风是海岸
    King''''s学院W4大楼的地下室入口隐藏在厨房后侧的储物间里。

    顾时舟用Collins给的钥匙打开生锈的铁门时,一股霉味混合着尘土的气息扑面而来,像是打开了时间的封印。

    “小心台阶。”顾迁禁打开手机闪光灯,照亮了向下延伸的狭窄石阶。他的声音在封闭空间里产生轻微回声,鼻梁上的伤口已经凝结了血痂,在冷光下显得格外刺目。

    顾时舟握紧口袋里的手枪——Mark掉落的那把。金属的冰冷触感让他稍微安心,但Collins临终的话仍在脑海中回荡:“顾迁禁...不是你亲弟弟...”

    阶梯仿佛没有尽头,每下一步,寒意就更浓一分。终于,他们来到一条低矮的甬道,拱形的石顶上悬挂着蛛网,墙壁上的煤气灯早已熄灭,只剩下锈蚀的支架。

    “通风系统在哪里?”顾时舟低声问,声音在黑暗中显得异常清晰。

    顾迁禁的光束扫过墙壁:“应该在最尽头。老建筑的通风格式都...”

    突然,远处传来金属碰撞的声音。两人同时僵住,屏息聆听。又是一声,像是有人在上面推开铁门。

    “Mark的人。”顾迁禁关掉手电,拽着顾时舟贴墙前行,“快走。”

    黑暗中,顾时舟的其它感官变得异常敏锐。他能听到顾迁禁急促的呼吸,感受到对方手腕脉搏的跳动,甚至闻到那股混合着血腥和汗水的熟悉气息。即使不是血亲,这种羁绊也早已深入骨髓。
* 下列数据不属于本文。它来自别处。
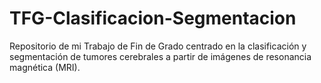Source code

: # TFG-Clasificacion-Segmentacion
Repositorio de mi Trabajo de Fin de Grado centrado en la clasificación y segmentación de tumores cerebrales a partir de imágenes de resonancia magnética (MRI).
    甬道尽头是一面砖墙,中央嵌着一个生锈的铁栅栏——通风口。顾迁禁用力摇晃栅栏,锈蚀的螺丝发出刺耳的呻吟,最终脱落。栅栏后的空间比想象中大,足以容纳一个成年人爬行。

    “我先进去。”顾迁禁钻入通风管道,声音在金属管道中产生奇怪的共振。

    顾时舟紧随其后,手肘和膝盖在粗糙的金属表面上摩擦。管道向上倾斜,每前进一寸都需耗费巨大体力。不知爬了多久,前方突然出现一丝微光——顾迁禁推开了一块松动的地板。

    他们爬进了一个圆形小室,似乎是某种古老的储藏间。墙壁上的壁龛里放着早已干涸的墨水瓶和腐朽的羽毛笔。正中央的地板上,一个生锈的保险箱半埋在土里,像是被人刻意隐藏。

    “就是它。”顾时舟跪在保险箱前,试了试Collins给的密码——06151993。锁纹丝不动。

    “试试你母亲的生日。”顾迁禁提议。

    顾时舟摇头:“不知道。姑姑从没告诉过我。”

    顾迁禁沉思片刻:“那...我的生日?”

    顾时舟抬头看他,两人目光在昏暗中相遇。一种奇怪的感觉在胸口蔓延——如果Collins说的是真的,那么眼前这个与他共同生活了二十年的人,其实是个陌生人。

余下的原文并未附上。